Hijacking the Holocaust

by | Jan 15, 2024 | Holocaust, Yom HaShoah

The high school in the town was new and high tech, something one doesn’t often see in the “toe” of the Italian “boot,”   in the region of Calabria where I live and the region  which is the poorest in all of Italy. And the school administration was forward thinking as evidenced by the effort made to provide students and community members with an opportunity to observe Holocaust Memorial Day, Europe’s January counterpart to the springtime observance of Yom HaShoah.

As Calabria’s only rabbi I was an invited speaker.  I took my place on the dais, along with a Catholic priest and a professor of Islamic studies.  As a student guitarist strummed the final cords  of John Lennon’s “Imagine,”  I was asked to make my presentation, the theme of which was that our reason for gathering was to acknowledge the mechanized factory killing of Europe’s Jews, to remember those who were murdered and to honor those who survived.  I shared the story of a dear friend, now passed on, who, after she witnessed the murder of her entire family, escaped from the Warsaw Ghetto and joined the Polish resistance.

When it came time for the professor to speak, he turned away from the audience and spoke directly to me. Pointing his finger for emphasis, the professor said, “This day is to remember all genocides, especially the killing of the Palestinian people by Israelis.”  He went on to say that it wasn’t Jews that he blamed, “I like Jews, I just don’t like Zionists!” At that he turned to the audience of high school students, parents and recently arrived migrants, and engaging the refugee group, led them in a “Nakba” chant,  an Arabic word that means “catastrophe,” – a word that refers  to the establishment of the State of Israel.

In an article that appeared in the Jerusalem Post (Terra Incognita: The Holocaust: Between Dilution and Equivalence, 2016), journalist Seth J. Frantzman explores the phenomenon that what is unique about the  Jewish Holocaust experience will soon be lost in the homogenous pool of similar worldwide tragedies.

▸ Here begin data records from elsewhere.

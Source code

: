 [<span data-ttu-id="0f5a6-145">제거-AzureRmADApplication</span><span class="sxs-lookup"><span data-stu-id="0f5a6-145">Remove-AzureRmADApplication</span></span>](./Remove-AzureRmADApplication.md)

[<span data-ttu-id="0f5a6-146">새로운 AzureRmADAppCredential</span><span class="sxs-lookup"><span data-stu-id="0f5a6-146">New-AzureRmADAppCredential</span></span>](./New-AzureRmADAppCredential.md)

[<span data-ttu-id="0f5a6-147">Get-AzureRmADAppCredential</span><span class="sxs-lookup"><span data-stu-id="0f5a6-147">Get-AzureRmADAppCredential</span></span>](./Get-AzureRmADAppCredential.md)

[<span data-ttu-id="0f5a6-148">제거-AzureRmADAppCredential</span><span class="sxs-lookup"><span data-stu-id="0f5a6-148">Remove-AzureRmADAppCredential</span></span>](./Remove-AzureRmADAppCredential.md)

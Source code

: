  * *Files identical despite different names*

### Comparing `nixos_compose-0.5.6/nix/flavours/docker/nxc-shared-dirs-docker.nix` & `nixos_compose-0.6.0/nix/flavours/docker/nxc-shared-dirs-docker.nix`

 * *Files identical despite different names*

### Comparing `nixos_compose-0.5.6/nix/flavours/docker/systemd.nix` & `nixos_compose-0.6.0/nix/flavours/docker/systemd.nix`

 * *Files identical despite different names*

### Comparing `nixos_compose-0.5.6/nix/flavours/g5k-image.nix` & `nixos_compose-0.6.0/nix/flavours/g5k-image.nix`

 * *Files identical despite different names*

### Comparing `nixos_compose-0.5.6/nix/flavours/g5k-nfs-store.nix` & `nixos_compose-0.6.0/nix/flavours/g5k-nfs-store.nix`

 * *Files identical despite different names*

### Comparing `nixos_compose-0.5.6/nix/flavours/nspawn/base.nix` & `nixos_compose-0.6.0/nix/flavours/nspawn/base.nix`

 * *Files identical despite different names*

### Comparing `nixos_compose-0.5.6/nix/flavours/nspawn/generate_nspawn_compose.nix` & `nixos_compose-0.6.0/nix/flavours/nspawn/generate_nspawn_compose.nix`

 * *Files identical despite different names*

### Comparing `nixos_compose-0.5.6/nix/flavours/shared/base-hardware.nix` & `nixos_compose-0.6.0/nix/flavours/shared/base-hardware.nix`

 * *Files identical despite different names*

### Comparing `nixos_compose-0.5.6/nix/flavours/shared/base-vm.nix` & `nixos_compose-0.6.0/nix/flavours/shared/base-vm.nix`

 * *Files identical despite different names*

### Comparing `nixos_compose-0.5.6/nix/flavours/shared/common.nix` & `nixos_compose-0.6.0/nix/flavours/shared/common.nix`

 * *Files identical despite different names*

Several years ago I might have disputed Frantzman’s claim. After my experience at the high school, I’ve changed my mind. Throughout the United States the Holocaust Memorial Day, Yom HaShoah, is observed by the majority of Jewish synagogues and organizations and often the larger faith and secular communities are invited to take part. Although I live in Italy, I receive dozens of announcements about these memorials and I’ve noticed that in recent years that Frantzman’s observation has come true.

In past years I have attended Holocaust Memorial events where Jewish lives are described as “lost,” and Jewish men, women and children “perished” or “were killed.” In recent years “murdered” is less and less the verb of choice. And just this year “Never Again” is now the cry of among survivors of mass murder, such as the school shootings in the US. Many of these survivors refer to the high school murders as a personal “Holocaust.”

As we approach Europe’s January 27 commemoration, I notice that there are Holocaust observances planned that include victims of Armenian and Rwandan genocide. Is this necessary, especially since the United Nationals General Assembly designated April 7 as the official International  Day of Reflection on the 1994 genocide against the Tutsi in Rwanda and April 24 as Armenia Genocide Remembrance Day?

Last March 25 the world could have observed with Bengalis on Bengali Genocide Remembrance Day.

Or citizens worldwide could have stood in solidarity for the observance of Cambodian Genocide Remembrance Day that falls each year on May 20.

Each tragic genocide boasts its own day of remembrance, so why is it necessary to dilute Holocaust memorial observances with worldwide genocidal tragedies? Could this be a not so subtle ploy to diminish the unique character of the continent-wide extermination of the Jews?

Surely these tragedies are all worth remembering and there are important lessons to learn from each. So why is it crucial that we not diminish the memory of the Holocaust?

In 2015, on the 70th anniversary of the liberation of the Auschwitz death camp 300 camp survivors attended the ceremony, most of whom were more than 80 or 90 years old.  When the 75th commemoration was held in 2020, very few survivors were still living and many of those were too fragile to travel.

As we lose the testimony of our eye witnesses who experienced Nazi horrors first hand, we Jews must consider how we will maintain our memorial ceremonies.  Will we seek out child survivors, such as those who were hidden or those who escaped via the Kindertransport? Will we validate childhood memories and consider child survivors as “real” Holocaust survivors?  Will we listen to the children and grandchildren of camp survivors whose lives are forever affected by horrors experienced by their parents and grandparents? Will we adamantly work to maintain the unique tragedy that is the Holocaust or will we take the path of least resistance and homogenize the Jewish Holocaust experience with that of other worldwide horrors?

As journalist Seth Frantzman warns, “In recent years there has been a tendency to revise the history of the Holocaust. In the West this takes the form of universalizing it and diluting its meaning.”

My experience here in Italy tells me that Holocaust dilution, well-meaning though it may be, will diminish the Jewish Holocaust experience, marginalize survivors and their families, and eventually abbreviate the testimony of the one-of-a- kind, unique and unfathomable horror visited upon six million European Jews.